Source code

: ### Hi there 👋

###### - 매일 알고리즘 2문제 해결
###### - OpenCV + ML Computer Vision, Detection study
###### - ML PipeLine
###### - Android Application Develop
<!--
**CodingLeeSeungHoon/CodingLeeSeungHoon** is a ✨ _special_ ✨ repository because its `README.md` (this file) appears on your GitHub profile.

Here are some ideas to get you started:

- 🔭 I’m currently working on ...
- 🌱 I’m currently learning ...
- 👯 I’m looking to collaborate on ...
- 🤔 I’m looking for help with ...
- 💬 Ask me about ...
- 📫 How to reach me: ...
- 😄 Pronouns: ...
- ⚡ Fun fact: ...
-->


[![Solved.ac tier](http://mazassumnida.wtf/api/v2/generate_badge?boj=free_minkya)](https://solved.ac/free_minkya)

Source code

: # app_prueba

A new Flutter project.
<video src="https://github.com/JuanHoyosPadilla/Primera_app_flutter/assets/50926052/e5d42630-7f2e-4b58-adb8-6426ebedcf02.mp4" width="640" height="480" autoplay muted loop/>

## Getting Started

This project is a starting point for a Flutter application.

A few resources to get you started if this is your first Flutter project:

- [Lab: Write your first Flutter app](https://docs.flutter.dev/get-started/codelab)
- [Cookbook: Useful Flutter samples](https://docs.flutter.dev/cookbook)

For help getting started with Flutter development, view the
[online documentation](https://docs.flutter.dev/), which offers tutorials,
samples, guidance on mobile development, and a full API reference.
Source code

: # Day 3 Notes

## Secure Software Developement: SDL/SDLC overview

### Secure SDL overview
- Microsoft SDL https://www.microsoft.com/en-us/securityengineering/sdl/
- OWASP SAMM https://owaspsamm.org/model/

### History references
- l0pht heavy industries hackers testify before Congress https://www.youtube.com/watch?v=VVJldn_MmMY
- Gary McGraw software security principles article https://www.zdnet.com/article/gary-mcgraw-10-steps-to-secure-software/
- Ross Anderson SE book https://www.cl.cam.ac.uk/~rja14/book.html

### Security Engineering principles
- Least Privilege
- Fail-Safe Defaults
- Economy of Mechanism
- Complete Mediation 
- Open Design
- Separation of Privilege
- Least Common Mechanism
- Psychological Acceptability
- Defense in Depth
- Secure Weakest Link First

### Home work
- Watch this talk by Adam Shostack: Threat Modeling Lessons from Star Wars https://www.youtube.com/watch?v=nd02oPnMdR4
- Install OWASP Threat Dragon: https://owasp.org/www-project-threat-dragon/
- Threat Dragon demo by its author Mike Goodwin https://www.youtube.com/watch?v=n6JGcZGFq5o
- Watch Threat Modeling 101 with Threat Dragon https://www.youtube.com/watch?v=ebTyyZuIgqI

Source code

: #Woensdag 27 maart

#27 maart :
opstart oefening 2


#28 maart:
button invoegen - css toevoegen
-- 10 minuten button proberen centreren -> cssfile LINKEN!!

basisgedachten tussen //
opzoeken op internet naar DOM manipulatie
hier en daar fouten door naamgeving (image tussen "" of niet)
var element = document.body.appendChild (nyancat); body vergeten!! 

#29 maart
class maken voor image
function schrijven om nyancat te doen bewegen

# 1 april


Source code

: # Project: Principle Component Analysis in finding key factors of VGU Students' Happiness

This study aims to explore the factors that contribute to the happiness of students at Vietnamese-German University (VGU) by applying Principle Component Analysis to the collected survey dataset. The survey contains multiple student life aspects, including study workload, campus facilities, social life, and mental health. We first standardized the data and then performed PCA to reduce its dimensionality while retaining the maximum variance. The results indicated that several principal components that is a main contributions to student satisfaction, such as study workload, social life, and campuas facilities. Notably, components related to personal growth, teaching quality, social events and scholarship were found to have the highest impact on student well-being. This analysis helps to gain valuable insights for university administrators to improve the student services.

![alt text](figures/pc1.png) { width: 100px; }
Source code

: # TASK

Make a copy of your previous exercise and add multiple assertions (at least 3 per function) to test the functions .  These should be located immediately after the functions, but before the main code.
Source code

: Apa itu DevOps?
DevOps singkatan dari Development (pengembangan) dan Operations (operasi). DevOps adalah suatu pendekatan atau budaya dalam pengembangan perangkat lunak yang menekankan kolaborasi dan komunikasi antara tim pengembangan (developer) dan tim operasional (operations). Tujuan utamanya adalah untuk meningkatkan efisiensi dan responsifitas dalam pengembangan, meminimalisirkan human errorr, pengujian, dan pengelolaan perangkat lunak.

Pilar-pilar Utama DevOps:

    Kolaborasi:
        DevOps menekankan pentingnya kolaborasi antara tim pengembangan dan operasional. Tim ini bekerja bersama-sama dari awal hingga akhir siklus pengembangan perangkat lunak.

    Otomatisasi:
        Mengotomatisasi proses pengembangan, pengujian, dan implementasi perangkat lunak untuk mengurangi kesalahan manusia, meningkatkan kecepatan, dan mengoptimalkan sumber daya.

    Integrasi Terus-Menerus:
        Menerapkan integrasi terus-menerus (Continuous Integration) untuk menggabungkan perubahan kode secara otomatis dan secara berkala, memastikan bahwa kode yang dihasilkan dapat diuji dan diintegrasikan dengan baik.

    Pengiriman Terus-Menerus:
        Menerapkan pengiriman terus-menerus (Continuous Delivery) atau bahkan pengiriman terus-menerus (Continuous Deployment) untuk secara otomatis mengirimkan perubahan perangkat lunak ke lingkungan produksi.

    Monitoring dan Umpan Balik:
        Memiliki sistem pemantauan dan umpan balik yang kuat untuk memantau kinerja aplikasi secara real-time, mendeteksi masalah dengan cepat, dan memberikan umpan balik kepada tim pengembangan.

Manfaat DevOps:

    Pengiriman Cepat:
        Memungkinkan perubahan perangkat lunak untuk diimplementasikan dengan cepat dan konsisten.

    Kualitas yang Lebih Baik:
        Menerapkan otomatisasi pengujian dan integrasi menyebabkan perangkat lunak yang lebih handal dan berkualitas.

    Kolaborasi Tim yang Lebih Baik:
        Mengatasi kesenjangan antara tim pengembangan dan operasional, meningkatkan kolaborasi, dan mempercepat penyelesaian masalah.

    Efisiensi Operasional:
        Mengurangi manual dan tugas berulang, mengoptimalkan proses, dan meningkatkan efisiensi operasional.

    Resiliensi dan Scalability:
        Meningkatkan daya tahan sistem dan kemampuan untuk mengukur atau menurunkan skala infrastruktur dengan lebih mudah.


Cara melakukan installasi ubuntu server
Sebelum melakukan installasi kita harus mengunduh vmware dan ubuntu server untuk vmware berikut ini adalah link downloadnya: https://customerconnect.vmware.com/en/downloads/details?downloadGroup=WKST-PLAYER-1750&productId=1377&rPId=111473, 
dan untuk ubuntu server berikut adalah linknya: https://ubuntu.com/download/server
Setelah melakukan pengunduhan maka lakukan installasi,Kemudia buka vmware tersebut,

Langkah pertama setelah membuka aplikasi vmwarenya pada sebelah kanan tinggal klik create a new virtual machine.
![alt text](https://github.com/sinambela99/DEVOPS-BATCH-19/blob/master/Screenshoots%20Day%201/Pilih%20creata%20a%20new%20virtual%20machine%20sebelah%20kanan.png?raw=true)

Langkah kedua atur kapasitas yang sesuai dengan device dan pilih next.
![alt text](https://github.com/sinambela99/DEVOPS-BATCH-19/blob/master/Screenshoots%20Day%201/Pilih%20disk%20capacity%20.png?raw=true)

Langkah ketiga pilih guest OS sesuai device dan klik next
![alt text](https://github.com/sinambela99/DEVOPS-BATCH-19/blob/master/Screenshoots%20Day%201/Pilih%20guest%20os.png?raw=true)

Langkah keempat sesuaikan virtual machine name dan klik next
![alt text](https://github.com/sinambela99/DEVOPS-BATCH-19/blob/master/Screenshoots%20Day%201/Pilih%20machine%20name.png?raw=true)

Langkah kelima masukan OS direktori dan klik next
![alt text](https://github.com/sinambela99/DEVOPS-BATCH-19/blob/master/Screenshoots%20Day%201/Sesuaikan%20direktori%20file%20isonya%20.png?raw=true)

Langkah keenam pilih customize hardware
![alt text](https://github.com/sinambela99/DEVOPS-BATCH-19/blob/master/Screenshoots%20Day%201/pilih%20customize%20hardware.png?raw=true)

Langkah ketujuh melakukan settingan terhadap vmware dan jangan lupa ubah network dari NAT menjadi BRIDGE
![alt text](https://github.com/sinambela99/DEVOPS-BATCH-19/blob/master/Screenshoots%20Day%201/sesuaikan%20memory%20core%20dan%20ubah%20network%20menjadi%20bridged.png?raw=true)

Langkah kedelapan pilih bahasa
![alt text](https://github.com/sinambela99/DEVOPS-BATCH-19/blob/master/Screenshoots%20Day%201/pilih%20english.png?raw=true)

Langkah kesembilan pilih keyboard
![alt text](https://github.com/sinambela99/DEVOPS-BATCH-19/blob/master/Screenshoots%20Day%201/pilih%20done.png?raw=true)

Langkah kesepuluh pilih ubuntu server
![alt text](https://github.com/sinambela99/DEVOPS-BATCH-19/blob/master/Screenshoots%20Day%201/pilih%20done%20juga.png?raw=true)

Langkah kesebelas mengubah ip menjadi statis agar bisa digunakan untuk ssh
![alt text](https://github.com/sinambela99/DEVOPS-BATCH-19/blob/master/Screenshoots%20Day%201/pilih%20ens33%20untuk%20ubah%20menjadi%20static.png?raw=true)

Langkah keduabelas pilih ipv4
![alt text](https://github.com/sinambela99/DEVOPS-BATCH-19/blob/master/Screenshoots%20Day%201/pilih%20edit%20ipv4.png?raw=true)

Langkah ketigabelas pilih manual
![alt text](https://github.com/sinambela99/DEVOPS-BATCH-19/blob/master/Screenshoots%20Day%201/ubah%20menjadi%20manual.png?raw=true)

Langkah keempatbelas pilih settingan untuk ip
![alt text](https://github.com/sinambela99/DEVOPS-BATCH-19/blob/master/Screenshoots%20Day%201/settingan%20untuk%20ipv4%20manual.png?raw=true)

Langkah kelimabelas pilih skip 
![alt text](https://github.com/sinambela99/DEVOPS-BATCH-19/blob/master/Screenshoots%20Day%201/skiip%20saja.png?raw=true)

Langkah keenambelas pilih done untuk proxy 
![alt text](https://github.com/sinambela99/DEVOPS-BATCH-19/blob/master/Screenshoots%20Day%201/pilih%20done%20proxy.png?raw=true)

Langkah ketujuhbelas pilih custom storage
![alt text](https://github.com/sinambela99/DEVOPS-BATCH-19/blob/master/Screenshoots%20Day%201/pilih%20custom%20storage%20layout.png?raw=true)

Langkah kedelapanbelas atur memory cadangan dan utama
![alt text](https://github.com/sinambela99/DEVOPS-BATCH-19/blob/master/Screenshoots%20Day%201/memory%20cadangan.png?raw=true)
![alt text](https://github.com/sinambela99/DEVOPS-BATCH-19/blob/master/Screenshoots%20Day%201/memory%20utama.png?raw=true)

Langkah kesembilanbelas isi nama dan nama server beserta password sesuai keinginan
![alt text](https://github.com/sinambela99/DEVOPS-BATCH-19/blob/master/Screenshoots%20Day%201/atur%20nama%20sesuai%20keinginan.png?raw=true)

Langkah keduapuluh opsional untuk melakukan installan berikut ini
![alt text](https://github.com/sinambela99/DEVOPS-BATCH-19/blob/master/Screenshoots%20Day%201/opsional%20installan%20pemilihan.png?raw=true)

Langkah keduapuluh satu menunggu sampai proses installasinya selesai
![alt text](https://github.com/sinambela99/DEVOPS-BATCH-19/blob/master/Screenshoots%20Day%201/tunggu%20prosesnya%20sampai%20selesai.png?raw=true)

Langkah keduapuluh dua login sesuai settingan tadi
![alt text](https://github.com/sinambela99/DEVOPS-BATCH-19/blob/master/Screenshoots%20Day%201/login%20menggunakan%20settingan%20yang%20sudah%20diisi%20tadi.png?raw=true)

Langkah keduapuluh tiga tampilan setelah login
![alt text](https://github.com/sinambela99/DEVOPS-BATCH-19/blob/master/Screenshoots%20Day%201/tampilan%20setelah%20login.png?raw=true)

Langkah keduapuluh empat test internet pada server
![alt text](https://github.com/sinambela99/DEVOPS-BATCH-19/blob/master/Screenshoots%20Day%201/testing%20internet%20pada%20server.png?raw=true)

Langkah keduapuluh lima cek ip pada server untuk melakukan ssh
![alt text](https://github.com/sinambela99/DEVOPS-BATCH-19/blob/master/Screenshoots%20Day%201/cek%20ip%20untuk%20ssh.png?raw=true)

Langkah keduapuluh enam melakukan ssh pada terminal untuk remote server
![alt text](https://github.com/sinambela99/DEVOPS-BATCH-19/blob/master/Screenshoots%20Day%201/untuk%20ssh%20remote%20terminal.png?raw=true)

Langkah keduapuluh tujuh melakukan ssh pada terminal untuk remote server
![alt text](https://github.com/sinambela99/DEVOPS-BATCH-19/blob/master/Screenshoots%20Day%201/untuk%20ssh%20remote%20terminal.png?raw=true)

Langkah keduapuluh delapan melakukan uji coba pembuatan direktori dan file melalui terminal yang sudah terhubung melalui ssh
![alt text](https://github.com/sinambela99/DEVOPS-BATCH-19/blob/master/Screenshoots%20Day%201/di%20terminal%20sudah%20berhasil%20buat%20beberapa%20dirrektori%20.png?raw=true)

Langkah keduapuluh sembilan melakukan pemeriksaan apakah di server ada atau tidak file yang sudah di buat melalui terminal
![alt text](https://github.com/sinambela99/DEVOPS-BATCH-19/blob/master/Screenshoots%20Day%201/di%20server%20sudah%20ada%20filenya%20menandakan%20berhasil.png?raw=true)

◇ ◇ ◇ ◇ ◇

### [TASK GOAL]
Copy out the entries above exactly as given, starting at the top and ending with the line containing "A new Flutter project."; include both and nothing more.

### [TASK RESPONSE]
Source code

: ### Hi there 👋

###### - 매일 알고리즘 2문제 해결
###### - OpenCV + ML Computer Vision, Detection study
###### - ML PipeLine
###### - Android Application Develop
<!--
**CodingLeeSeungHoon/CodingLeeSeungHoon** is a ✨ _special_ ✨ repository because its `README.md` (this file) appears on your GitHub profile.

Here are some ideas to get you started:

- 🔭 I’m currently working on ...
- 🌱 I’m currently learning ...
- 👯 I’m looking to collaborate on ...
- 🤔 I’m looking for help with ...
- 💬 Ask me about ...
- 📫 How to reach me: ...
- 😄 Pronouns: ...
- ⚡ Fun fact: ...
-->


[![Solved.ac tier](http://mazassumnida.wtf/api/v2/generate_badge?boj=free_minkya)](https://solved.ac/free_minkya)

Source code

: # app_prueba

A new Flutter project.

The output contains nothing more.